1. — Un ouvrage intitulé les Prophètes du passé, n par Barbey d’Aurévilly, contient l’éloge de Joseph de Maistre et de de Bonald, parce qu’ils sont restés ultramontains toute leur vie, tandis que Chateaubriand y est blâmé et Lamennais insulté et présenté sous un aspect odieux.
Le passage suivant montre dans quel esprit est conçu ce livre.
« Dans ce monde, où l’esprit et le corps sont unis par un indissoluble mystère, le châtiment corporel a sa raison spirituelle d’exister, car l’homme n’a pas charge de dédoubler la création. Eh bien ! si au lieu de brûler les écrits de Luther, dont les cendres retombèrent sur l’Europe comme une semence, on avait brûlé Luther lui-même, le monde était sauvé au moins pour un siècle. Luther brûlé, on va crier ; mais je ne tiens pas essentiellement au fagot, pourvu que l’erreur soit supprimée dans sa manifestation du moment, et dans sa manifestation continue, c’est-à-dire l’homme qui l’a dite ou écrite, et qui l’appelle vérité.
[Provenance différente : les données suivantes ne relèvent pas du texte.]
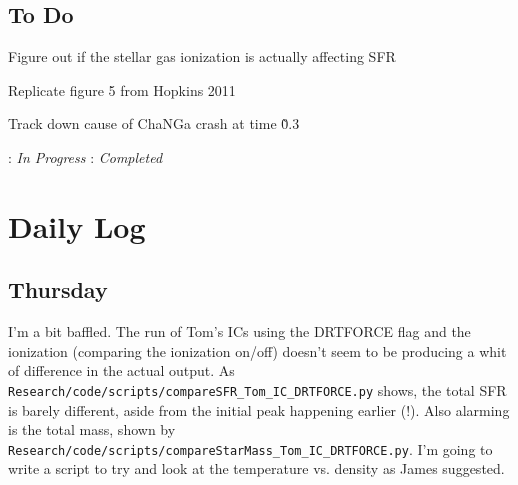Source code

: \documentclass[11pt,letterpaper]{article}
\begin{document}
\subsection*{To Do}
\begin{bullets}
\item Figure out if the stellar gas ionization is actually affecting SFR
\item[\textleaf] Replicate figure 5 from Hopkins 2011
\item Track down cause of ChaNGa crash at time \~0.3
\end{bullets}

\textleaf : \textit{In Progress} \qquad \checkmark : \textit{Completed}

\section*{Daily Log}
\subsection*{Thursday}
I'm a bit baffled.  The run of Tom's ICs using the DRTFORCE flag and the 
ionization (comparing the ionization on/off) doesn't seem to be producing a whit
of difference in the actual output.  As 
\verb!Research/code/scripts/compareSFR_Tom_IC_DRTFORCE.py! shows, the total
SFR is barely different, aside from the initial peak happening earlier (!).  
Also alarming is the total mass, shown by 
\verb!Research/code/scripts/compareStarMass_Tom_IC_DRTFORCE.py!.  I'm going to
write a script to try and look at the temperature vs. density as James 
suggested.\\
\end{document}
Est-ce trop pour les agneaux de l’anarchie que ne bêlent que la liberté ! Un homme de génie, le plus positif qui ait vécu depuis Machiavel, et qui n’était pas du tout catholique, mais au contraire un peu libéral, disait, avec une brutalité d’une décision nécessaire : « Ma politique est de tuer deux hommes, quand il le faut, pour en sauver trois. » Or, en tuant Luther, ce n’est pas trois hommes qu’on sauvait au prix de deux : c’était des milliers d’hommes au prix d’un seul. Du reste, il y a plus que l’économie du sang des hommes, c’est le respect de la conscience et de l’intelligence du genre humain. Luther faussait l’une et l’autre. Puis, quand il y a un enseignement et une foi sociale, — c’était le catholicisme alors, — il faut bien les protéger et les défendre, sous peine de périr un jour ou l’autre comme société. De là des tribunaux et des institutions pour connaître des délits contre la foi et l’enseignement. L’inquisition est donc de nécessité logique dans une société quelconque. »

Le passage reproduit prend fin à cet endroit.